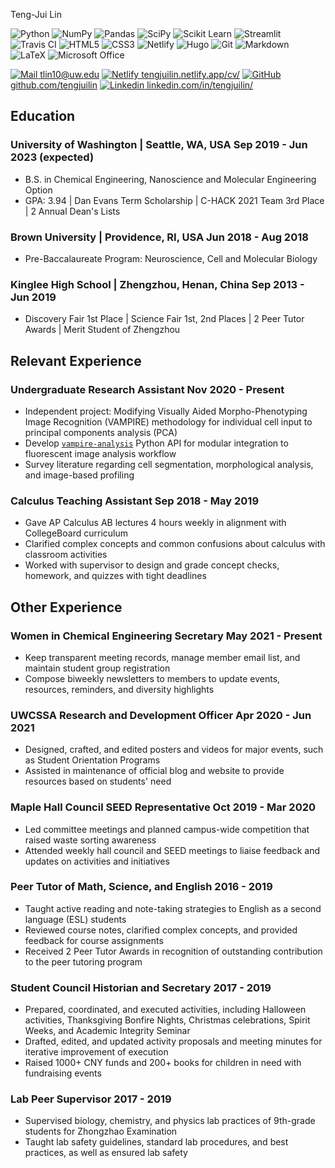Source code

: <link rel="stylesheet" type="text/css" href="resume.css">

<span class="name">Teng-Jui Lin</span>

<span class="info">

![Python](https://simpleicons.org/icons/python.svg)
![NumPy](https://simpleicons.org/icons/numpy.svg)
![Pandas](https://simpleicons.org/icons/pandas.svg)
![SciPy](https://simpleicons.org/icons/scipy.svg)
![Scikit Learn](https://simpleicons.org/icons/scikitlearn.svg)
![Streamlit](https://simpleicons.org/icons/streamlit.svg)
![Travis CI](https://simpleicons.org/icons/travisci.svg)
![HTML5](https://simpleicons.org/icons/html5.svg)
![CSS3](https://simpleicons.org/icons/css3.svg)
![Netlify](https://simpleicons.org/icons/netlify.svg)
![Hugo](https://simpleicons.org/icons/hugo.svg)
![Git](https://simpleicons.org/icons/git.svg)
![Markdown](https://simpleicons.org/icons/markdown.svg)
![LaTeX](https://simpleicons.org/icons/latex.svg)
![Microsoft Office](https://simpleicons.org/icons/microsoftoffice.svg)

[![Mail](https://simpleicons.org/icons/minutemailer.svg) tlin10@uw.edu](mailto:tlin10@uw.edu)
[![Netlify](https://simpleicons.org/icons/netlify.svg) tengjuilin.netlify.app/cv/](https://tengjuilin.netlify.app/cv/)
[![GitHub](https://simpleicons.org/icons/github.svg) github.com/tengjuilin](https://github.com/tengjuilin)
[![Linkedin](https://simpleicons.org/icons/linkedin.svg) linkedin.com/in/tengjuilin/](https://www.linkedin.com/in/tengjuilin/)

</span>

## Education

### University of Washington | <location> Seattle, WA, USA </location> <time> Sep 2019 - Jun 2023 (expected) </time>

- B.S. in Chemical Engineering, Nanoscience and Molecular Engineering Option
- GPA: 3.94 | Dan Evans Term Scholarship | C-HACK 2021 Team 3rd Place | 2 Annual Dean's Lists

### Brown University | <location> Providence, RI, USA </location> <time> Jun 2018 - Aug 2018 </time>

- Pre-Baccalaureate Program: Neuroscience, Cell and Molecular Biology

### Kinglee High School | <location> Zhengzhou, Henan, China </location> <time> Sep 2013 - Jun 2019 </time>

- Discovery Fair 1st Place | Science Fair 1st, 2nd Places | 2 Peer Tutor Awards | Merit Student of Zhengzhou

## Relevant Experience

### Undergraduate Research Assistant <time> Nov 2020 - Present </time>

- Independent project: Modifying Visually Aided Morpho-Phenotyping Image Recognition (VAMPIRE) methodology for individual cell input to principal components analysis (PCA)
- Develop [`vampire-analysis`](https://github.com/tengjuilin/vampire-analysis) Python API for modular integration to fluorescent image analysis workflow
- Survey literature regarding cell segmentation, morphological analysis, and image-based profiling

### Calculus Teaching Assistant <time> Sep 2018 - May 2019 </time>

- Gave AP Calculus AB lectures 4 hours weekly in alignment with CollegeBoard curriculum
- Clarified complex concepts and common confusions about calculus with classroom activities
- Worked with supervisor to design and grade concept checks, homework, and quizzes with tight deadlines

## Other Experience

### Women in Chemical Engineering Secretary <time> May 2021 - Present </time>

- Keep transparent meeting records, manage member email list, and maintain student group registration
- Compose biweekly newsletters to members to update events, resources, reminders, and diversity highlights

### UWCSSA Research and Development Officer <time> Apr 2020 - Jun 2021 </time>

- Designed, crafted, and edited posters and videos for major events, such as Student Orientation Programs
- Assisted in maintenance of official blog and website to provide resources based on students' need

### Maple Hall Council SEED Representative <time> Oct 2019 - Mar 2020 </time>

- Led committee meetings and planned campus-wide competition that raised waste sorting awareness
- Attended weekly hall council and SEED meetings to liaise feedback and updates on activities and initiatives

### Peer Tutor of Math, Science, and English <time> 2016 - 2019 </time>

- Taught active reading and note-taking strategies to English as a second language (ESL) students
- Reviewed course notes, clarified complex concepts, and provided feedback for course assignments
- Received 2 Peer Tutor Awards in recognition of outstanding contribution to the peer tutoring program

### Student Council Historian and Secretary <time> 2017 - 2019 </time>

- Prepared, coordinated, and executed activities, including
Halloween activities, Thanksgiving Bonfire Nights, Christmas celebrations, Spirit Weeks, and Academic Integrity Seminar
- Drafted, edited, and updated activity proposals and meeting minutes for iterative improvement of execution
- Raised 1000+ CNY funds and 200+ books for children in need with fundraising events

### Lab Peer Supervisor <time> 2017 - 2019 </time>

- Supervised biology, chemistry, and physics lab practices of 9th-grade students for Zhongzhao Examination
- Taught lab safety guidelines, standard lab procedures, and best practices, as well as ensured lab safety

<!-- Detail checks: 1. No period for each bullet; 2. Past tense for previous work; 3. Present tense for current work; 4. Spell check passed; 5. Grammarly check passed; 6. Sync with Linkedin; 7. Check paper format -->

* [TASK] Could you say how many lines in the data above contain "Python"? Reply with the number alone.

* [RESPONSE] 2